The prop makes things much more complicated in a high speed dive. Paddle blade prop were much more efficient then the toothpick ones at low speeds and (at least in the case of the P-47s) increased climb and acceleration tremendously. However, they were less efficient at high speeds which reduced the low altitude top speed by a couple mph. Altitude factors in because at high alt the IAS which is the speed relevant to lift provided by a wing (fixed or rotating) is quite low. Most P-47 pilots considered this a very good trade off.

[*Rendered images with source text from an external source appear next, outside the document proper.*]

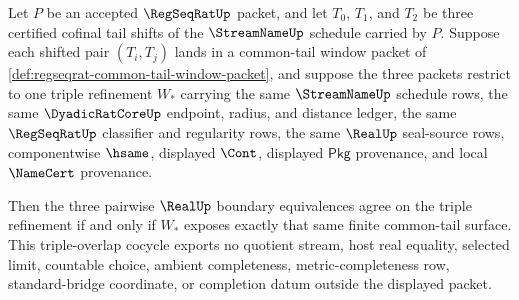 \begin{theorem}
\label{thm:regseqrat-common-tail-triple-overlap-cocycle}
Let $P$ be an accepted $\RegSeqRatUp$ packet, and let $T_0$, $T_1$, and $T_2$ be three certified cofinal tail shifts of the $\StreamNameUp$ schedule carried by $P$. Suppose each shifted pair $(T_i,T_j)$ lands in a common-tail window packet of \autoref{def:regseqrat-common-tail-window-packet}, and suppose the three packets restrict to one triple refinement $W_\ast$ carrying the same $\StreamNameUp$ schedule rows, the same $\DyadicRatCoreUp$ endpoint, radius, and distance ledger, the same $\RegSeqRatUp$ classifier and regularity rows, the same $\RealUp$ seal-source rows, componentwise $\hsame$, displayed $\Cont$, displayed $\mathsf{Pkg}$ provenance, and local $\NameCert$ provenance.

Then the three pairwise $\RealUp$ boundary equivalences agree on the triple refinement if and only if $W_\ast$ exposes exactly that same finite common-tail surface. This triple-overlap cocycle exports no quotient stream, host real equality, selected limit, countable choice, ambient completeness, metric-completeness row, standard-bridge coordinate, or completion datum outside the displayed packet.
\end{theorem}
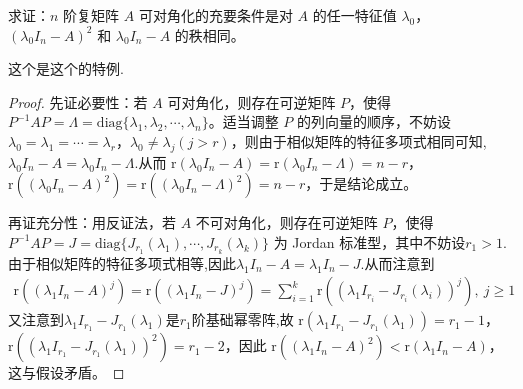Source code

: \documentclass[../../main.tex]{subfiles}%
\begin{document}
\begin{proposition}\label{proposition:线性变换可对角化的代数充要条件2}
求证：$n$ 阶复矩阵 $A$ 可对角化的充要条件是对 $A$ 的任一特征值 $\lambda_0$，$(\lambda_0I_n - A)^2$ 和 $\lambda_0I_n - A$ 的秩相同。
\end{proposition}
\begin{remark}
这个是这个的特例.
\end{remark}
\begin{proof}

{\heiti 先证必要性：}若 $A$ 可对角化，则存在可逆矩阵 $P$，使得 $P^{-1}AP = \Lambda = \mathrm{diag}\{\lambda_1,\lambda_2,\cdots,\lambda_n\}$。适当调整 $P$ 的列向量的顺序，不妨设 $\lambda_0 = \lambda_1 = \cdots = \lambda_r$，$\lambda_0\neq\lambda_j (j > r)$，则由于相似矩阵的特征多项式相同可知,$\lambda_0I_n-A=\lambda_0I_n-\Lambda$.从而 $\mathrm{r}(\lambda_0I_n - A)=\mathrm{r}(\lambda_0I_n - \Lambda)=n - r$，$\mathrm{r}((\lambda_0I_n - A)^2)=\mathrm{r}((\lambda_0I_n - \Lambda)^2)=n - r$，于是结论成立。

{\heiti 再证充分性：}用反证法，若 $A$ 不可对角化，则存在可逆矩阵 $P$，使得 $P^{-1}AP = J = \mathrm{diag}\{J_{r_1}(\lambda_1),\cdots,J_{r_k}(\lambda_k)\}$ 为 Jordan 标准型，其中不妨设$r_1 > 1$.由于相似矩阵的特征多项式相等,因此$\lambda_1I_n-A=\lambda_1I_n-J$.从而注意到
\begin{align*}
\mathrm{r}((\lambda_1I_n - A)^j)=\mathrm{r}((\lambda_1I_n - J)^j)=\sum_{i = 1}^{k}\mathrm{r}((\lambda_1I_{r_i} - J_{r_i}(\lambda_i))^j),\ j\geqslant  1
\end{align*}
又注意到$\lambda_1I_{r_1}-J_{r_1}(\lambda_1)$是$r_1$阶基础幂零阵,故
$\mathrm{r}(\lambda_1I_{r_1} - J_{r_1}(\lambda_1))=r_1 - 1$，$\mathrm{r}((\lambda_1I_{r_1} - J_{r_1}(\lambda_1))^2)=r_1 - 2$，因此 $\mathrm{r}((\lambda_1I_n - A)^2)<\mathrm{r}(\lambda_1I_n - A)$，这与假设矛盾。

\end{proof}
\end{document}
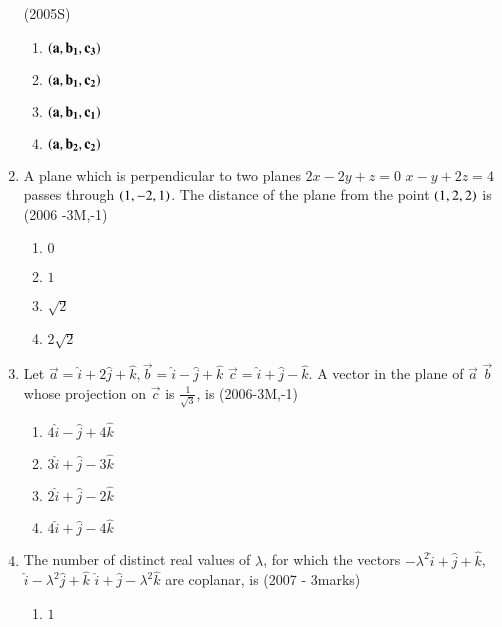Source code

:\documentclass[journal,12pt,onecolumn]{IEEEtran}
\theoremstyle{remark}
\begin{document}
\begin{enumerate}
    \hfill{(2005S)}
    \begin{multicols}{2}
    \begin{enumerate}
    \item $\left(\mathbf{a}, \mathbf{b_1}, \mathbf{c_3}\right)$
    \item $\left(\mathbf{a}, \mathbf{b_1}, \mathbf{c_2}\right)$
    \item $\left(\mathbf{a}, \mathbf{b_1}, \mathbf{c_1}\right)$
    \item $\left(\mathbf{a}, \mathbf{b_2}, \mathbf{c_2}\right)$
    \end{enumerate}
    \end{multicols}
    \item A plane which is perpendicular to two planes $2x-2y+z=0$  $x-y+2z=4$ passes through $\left(1,-2,1\right)$. The distance of the plane from the point $\left(1,2,2\right)$ is
    \hfill{(2006 -3M,-1)}
    \begin{multicols}{2} 
    \begin{enumerate}
    \item $0$
    \item $1$
    \item $\sqrt{2}$
    \item $2\sqrt{2}$
    \end{enumerate}
    \end{multicols}
    \item Let $\vec{a} = \hat{i} + 2\hat{j} + \hat{k}, \vec{b} = \hat{i}-\hat{j}+\hat{k}$  $\vec{c}= \hat{i}+\hat{j}-\hat{k}$. A vector in the plane of $\vec{a}$  $\vec{b}$ whose projection on $\vec{c}$ is $\frac{1}{\sqrt{3}}$, is
    \hfill{(2006-3M,-1)}
    \begin{enumerate}
    \item $4\hat{i} - \hat{j} + 4\hat{k}$
    \item $3\hat{i} + \hat{j} - 3\hat{k}$
    \item $2\hat{i} + \hat{j} - 2\hat{k}$
    \item $4\hat{i} + \hat{j} - 4\hat{k}$
    \end{enumerate}
    \item The number of distinct real values of $\lambda$, for which the vectors $-\lambda^{2}\hat{i} + \hat{j} + \hat{k}$, $\hat{i} - \lambda^{2}\hat{j} + \hat{k}$  $\hat{i} + \hat{j} - \lambda^{2}\hat{k}$ are coplanar, is
    \hfill{(2007 - 3marks)}
    \begin{multicols}{2} 
    \begin{enumerate}
    \item $1$

\end{enumerate}
\end{multicols}
\end{enumerate}
\end{document}
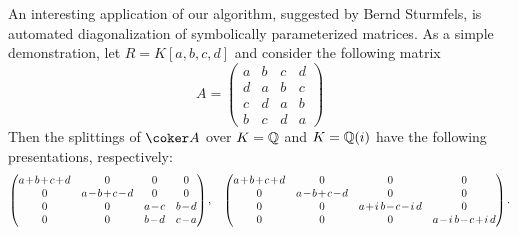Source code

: \documentclass[12pt]{article}
\numberwithin{equation}{section}
\theoremstyle{theorem}
\numberwithin{thm}{section}
\theoremstyle{definition}
\newcommand{\mahrud}[1]{{\color{ForestGreen} \sf $\blacklozenge$ Mahrud: [#1]}}
\begin{document}
\begin{exa}\label{example:QQ}
  An interesting application of our algorithm, suggested by Bernd Sturmfels,  is automated diagonalization of symbolically parameterized matrices. As a simple demonstration, let $R = K[a,b,c,d]$ and consider the following matrix
  \[ A = \begin{pmatrix}
    a&b&c&d\\
    d&a&b&c\\
    c&d&a&b\\
    b&c&d&a
  \end{pmatrix} \]
  Then the splittings of $\coker A$ over $K = \mathbb Q$ and $K = \mathbb Q(i)$ have the following presentations, respectively:
  \[\medmuskip1.5mu \begin{pmatrix}
    a+b+c+d&0&0&0\\
    0&a-b+c-d&0&0\\
    0&0&a-c&b-d\\
    0&0&b-d&c-a
  \end{pmatrix},
\quad
  \begin{pmatrix}
    a+b+c+d&0&0&0\\
    0&a-b+c-d&0&0\\
    0&0&a+i\,b-c-i\,d&0\\
    0&0&0&a-i\,b-c+i\,d
  \end{pmatrix}.
  \]
\end{exa}





\end{document}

At high enough speed the prop starts to act as a speed break and instead of pushing the air through it, the wind is trying to rotate the prop instead. The RPM of the prop is limited which means that the angle of attack much be reduced at high speeds in order not to damage the engine and prop. Pilots had to reduce the RPM when entering such dives. At a terminal speed dive the prop is a huge hindrance and for this reason jets dive so much better then prop planes and also keep their over-speed better when leveling out. I do not know enough prop theory to say what kind of a prop is better in a dive, but I suspect that a prop with minimal filling factor (not sure if this is the correct term - the fraction of disk area filled by the blades) will be less of a problem in high speed dives.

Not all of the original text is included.